## Directions for this task:
Search the records for the string "right" and return each line that has it.

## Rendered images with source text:

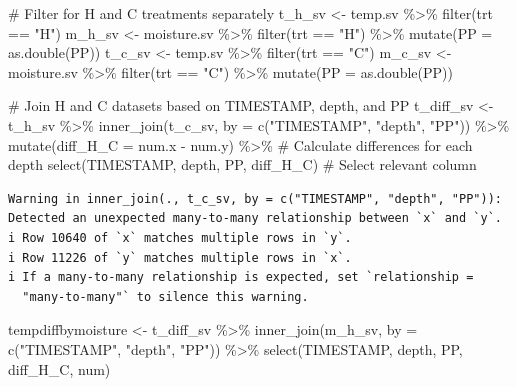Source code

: \documentclass[
  letterpaper,
  DIV=11,
  numbers=noendperiod]{scrartcl}
\newenvironment{Shaded}{\begin{snugshade}}{\end{snugshade}}
\newcommand{\AttributeTok}[1]{\textcolor[rgb]{0.40,0.45,0.13}{#1}}
\newcommand{\CommentTok}[1]{\textcolor[rgb]{0.37,0.37,0.37}{#1}}
\newcommand{\FunctionTok}[1]{\textcolor[rgb]{0.28,0.35,0.67}{#1}}
\newcommand{\NormalTok}[1]{\textcolor[rgb]{0.00,0.23,0.31}{#1}}
\newcommand{\OtherTok}[1]{\textcolor[rgb]{0.00,0.23,0.31}{#1}}
\newcommand{\SpecialCharTok}[1]{\textcolor[rgb]{0.37,0.37,0.37}{#1}}
\newcommand{\StringTok}[1]{\textcolor[rgb]{0.13,0.47,0.30}{#1}}
\begin{document}
\begin{Shaded}
\begin{Highlighting}[]
\CommentTok{\# Filter for H and C treatments separately}
\NormalTok{t\_h\_sv }\OtherTok{\textless{}{-}}\NormalTok{ temp.sv }\SpecialCharTok{\%\textgreater{}\%} \FunctionTok{filter}\NormalTok{(trt }\SpecialCharTok{==} \StringTok{"H"}\NormalTok{)}
\NormalTok{m\_h\_sv }\OtherTok{\textless{}{-}}\NormalTok{ moisture.sv }\SpecialCharTok{\%\textgreater{}\%} \FunctionTok{filter}\NormalTok{(trt }\SpecialCharTok{==} \StringTok{"H"}\NormalTok{) }\SpecialCharTok{\%\textgreater{}\%} \FunctionTok{mutate}\NormalTok{(}\AttributeTok{PP =} \FunctionTok{as.double}\NormalTok{(PP))}
\NormalTok{t\_c\_sv }\OtherTok{\textless{}{-}}\NormalTok{ temp.sv }\SpecialCharTok{\%\textgreater{}\%} \FunctionTok{filter}\NormalTok{(trt }\SpecialCharTok{==} \StringTok{"C"}\NormalTok{)}
\NormalTok{m\_c\_sv }\OtherTok{\textless{}{-}}\NormalTok{ moisture.sv }\SpecialCharTok{\%\textgreater{}\%} \FunctionTok{filter}\NormalTok{(trt }\SpecialCharTok{==} \StringTok{"C"}\NormalTok{) }\SpecialCharTok{\%\textgreater{}\%} \FunctionTok{mutate}\NormalTok{(}\AttributeTok{PP =} \FunctionTok{as.double}\NormalTok{(PP))}


\CommentTok{\# Join H and C datasets based on TIMESTAMP, depth, and PP}
\NormalTok{t\_diff\_sv }\OtherTok{\textless{}{-}}\NormalTok{ t\_h\_sv }\SpecialCharTok{\%\textgreater{}\%}
  \FunctionTok{inner\_join}\NormalTok{(t\_c\_sv, }\AttributeTok{by =} \FunctionTok{c}\NormalTok{(}\StringTok{"TIMESTAMP"}\NormalTok{, }\StringTok{"depth"}\NormalTok{, }\StringTok{"PP"}\NormalTok{)) }\SpecialCharTok{\%\textgreater{}\%}
  \FunctionTok{mutate}\NormalTok{(}\AttributeTok{diff\_H\_C =}\NormalTok{ num.x }\SpecialCharTok{{-}}\NormalTok{ num.y) }\SpecialCharTok{\%\textgreater{}\%}  \CommentTok{\# Calculate differences for each depth}
  \FunctionTok{select}\NormalTok{(TIMESTAMP, depth, PP, diff\_H\_C)  }\CommentTok{\# Select relevant column}
\end{Highlighting}
\end{Shaded}

\begin{verbatim}
Warning in inner_join(., t_c_sv, by = c("TIMESTAMP", "depth", "PP")): Detected an unexpected many-to-many relationship between `x` and `y`.
i Row 10640 of `x` matches multiple rows in `y`.
i Row 11226 of `y` matches multiple rows in `x`.
i If a many-to-many relationship is expected, set `relationship =
  "many-to-many"` to silence this warning.
\end{verbatim}

\begin{Shaded}
\begin{Highlighting}[]
\NormalTok{tempdiffbymoisture }\OtherTok{\textless{}{-}}\NormalTok{ t\_diff\_sv }\SpecialCharTok{\%\textgreater{}\%}
  \FunctionTok{inner\_join}\NormalTok{(m\_h\_sv, }\AttributeTok{by =} \FunctionTok{c}\NormalTok{(}\StringTok{"TIMESTAMP"}\NormalTok{, }\StringTok{"depth"}\NormalTok{, }\StringTok{"PP"}\NormalTok{)) }\SpecialCharTok{\%\textgreater{}\%} 
  \FunctionTok{select}\NormalTok{(TIMESTAMP, depth, PP, diff\_H\_C, num)}
\end{Highlighting}
\end{Shaded}
\end{document}
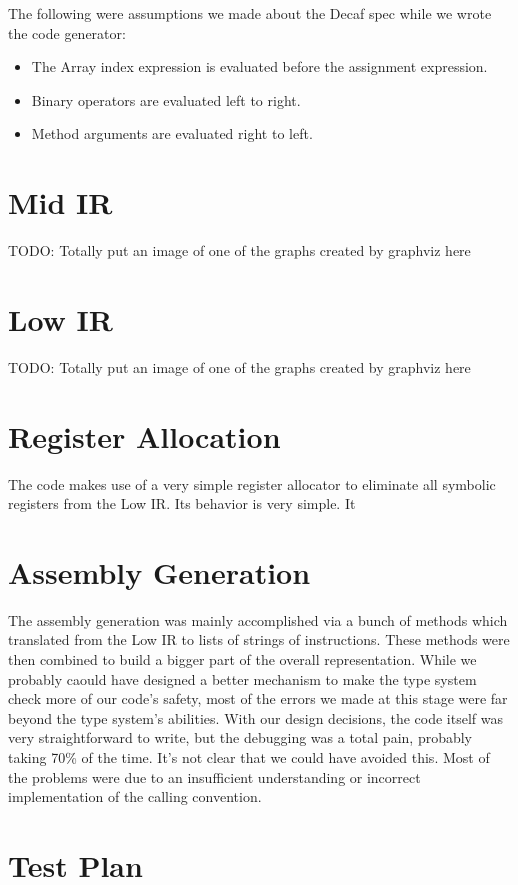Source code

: \documentclass[11pt]{article}
\begin{document}
The following were assumptions we made about the Decaf spec while we
wrote the code generator: 

\begin{itemize}
\item The Array index expression is evaluated before the assignment expression. 
\item Binary operators are evaluated left to right. 
\item Method arguments are evaluated right to left. 
\end{itemize}

\section {Mid IR}
\label{sec:midir}

TODO: Totally put an image of one of the graphs created by graphviz here 

\section {Low IR} 
\label{sec:lowir}

TODO: Totally put an image of one of the graphs created by graphviz here 

\section {Register Allocation} 
\label{sec:regalloc}

The code makes use of a very simple register allocator to eliminate
all symbolic registers from the Low IR. Its behavior is very
simple. It 

\section {Assembly Generation}  
\label{sec:assembly}
The assembly generation was mainly accomplished via a bunch of methods which
translated from the Low IR to lists of strings of instructions. These methods
were then combined to build a bigger part of the overall representation. While
we probably caould have designed a better mechanism to make the type system
check more of our code's safety, most of the errors we made at this stage were
far beyond the type system's abilities. With our design decisions, the code
itself was very straightforward to write, but the debugging was a total pain,
probably taking 70\% of the time. It's not clear that we could have avoided
this. Most of the problems were due to an insufficient understanding or
incorrect implementation of the calling convention.

\section {Test Plan}
\end{document}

## Written solution:
\item Binary operators are evaluated left to right. 
\item Method arguments are evaluated right to left. 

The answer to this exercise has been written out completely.